Segundo Reynold Georges, um de seus advogados, para recuperar seu posto de presidente do qual foi expulso por uma revolta em 1986. Não regressa, certamente, para purgar culpas nem responder por elas.

Na República Dominicana um ex-militar, Jean Wellovert, declarou eufórico à i,prensa nacional que seus companheiros de armas se reagrupam para pôr-se às ordenes de Baby Doc quando retome o comando.Não é fácil crer que isso ocorra, mas tampoco é descartável.
 
O certo é que uma permanência de Duvalier no Haiti, física ou espiritual, levanta todo tipo de suspeitas e obriga a manter um alerta permanente sobre aqueles que confundem essa parte da ilha com um porta-aviones.

O que está em preparação? De quem foi a idéia do seu regresso?

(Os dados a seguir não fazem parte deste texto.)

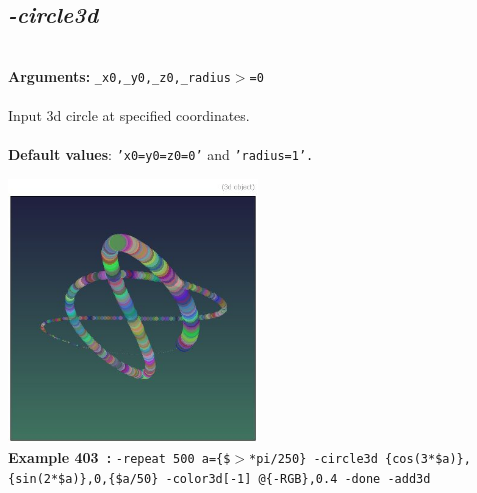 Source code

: \documentclass[a4paper,11pt,twoside]{book}
\begin{document}
\subsection{\emph{-circle3d} }\vspace*{-0.5em}
~\\\textbf{Arguments: } 
{\small \texttt{\_x0,\_y0,\_z0,\_radius$>$=0}}\\~\\
Input 3d circle at specified coordinates.
~\\~\\\textbf{Default values}: {\small \texttt{'x0=y0=z0=0'} and \texttt{'radius=1'.}}
\begin{center}\includegraphics[keepaspectratio=true,height=7cm,width=\textwidth]{img/gmic_def403.jpg}\\
{\footnotesize \textbf{Example 403~:} \texttt{-repeat 500 a=\{\$$>$*pi/250\} -circle3d \{cos(3*\$a)\},\{sin(2*\$a)\},0,\{\$a/50\} -color3d[-1] @\{-RGB\},0.4 -done -add3d}}
\end{center}
\end{document}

Por que foram feitas declarações urgentes de alguns apressando-se a confesar-se surpreendidos por seu retorno, tal e qual ocorreu com o golpe de Estado em Honduras? O porta-voz do Departamento de Estado, Philip Crowley, se declarou surpreso com o retorno e algo semelhante foi dito por seu colega da Casa Blanca, Robert Gibas.

Na ONU, Rupert Colville, porta-voz da alta comissária Navi Pillay, disse que não está claro se há bases legais para prendê-lo.Como disse Pierre Esperance, diretor executivo da Rede Nacional de Defesa dos Direitos Humanos, Duvalier foi o chefete de muitos crimes contra a humanidade cometidos entre 1971 e 1986.O ex-ditador derrubado foi inculpado pela Procuradoria por desvio de dinheiro do Estado e corrupção, dois delitos menores em face dos mais de 60 mil mortos durante sua tirania e a do seu pai.

Além disso, ficou livre e pendente de uma decisão posterior sobre se será julgado ou não. Pode, então, usar sua passagem de volta e reinstalar-se em seu cômodo apartamento em Paris e de lá planejar novos complôs ou ficar no Haiti e postular o cargo de presidente. É lógico esse desenlace? Certamente não.

Qual a suposição sobre seu regresso? Em geral, gira em torno do momento escolhido, que é chave: Caos político e jurídico depois de eleições desastrosas com a incerteza de um segundo turno que não se sabe quando nem como chegará. Limbo jurídico em uma nação com sua gente mais preocupada em sobreviver do que recordar. Vazio geral de poder e administrativo.

Pode haver julgamento, mas dentro dessa situação tão pouco favorável para o devido processo.Acrescente-se um entorno de puro catastrofismo, de ruinas que nem sequer foi possível remover, cadáveres que se pressentem, moribundos sem esperança, toda essa tragédia coroada com um tempo de cólera como na Jerusalém de Herodes.

Sem dúvida, o cenário perfeito para o reaparecimento de Baby Doc que dele desfruta e se crê um rei de ouros num jogo de baralho. naipes. A nova geração, quer dizer, pessoas de até 35 anos, que não o conheceram ou eram crianças durante sua ditadura, têm diante de si um homem distante, pretérito, de quem se fala mal ou bem. Não sabem opinar por si mesmos e são suscetíveis de ser enganados. Os mais velhos certamente não.

Mas no Haiti há fome, muita fome; há medo; há cólera. Tudo o que é mau sobra, o que é bom falta. Nessas circunstâncias, há quem pense que tem muito poder por possuir um saco de feijão.Não há por que duvidar de que por trás do regresso de Baby Doc se amontoem sacos, ainda que não sejam para dividir mas para avivar egoísmos e ressuscitar fantasmas.

O que ocorrerá se Duvalier ficar no Haiti e consegue a presidência? O que ocorrerá se ficar e fracassar?Em um e outro caso, haverá revoltas, intervenções militares, expressões armadas em defesa da paz e dos direitos humanos como no Iraque? Quem controlará o país? Na dependência das respostas a tais hipóteses, que só a vida dará, se saberá se o regresso do ex-ditador surpreendeu verdadeiramente aqueles que assim o proclamam.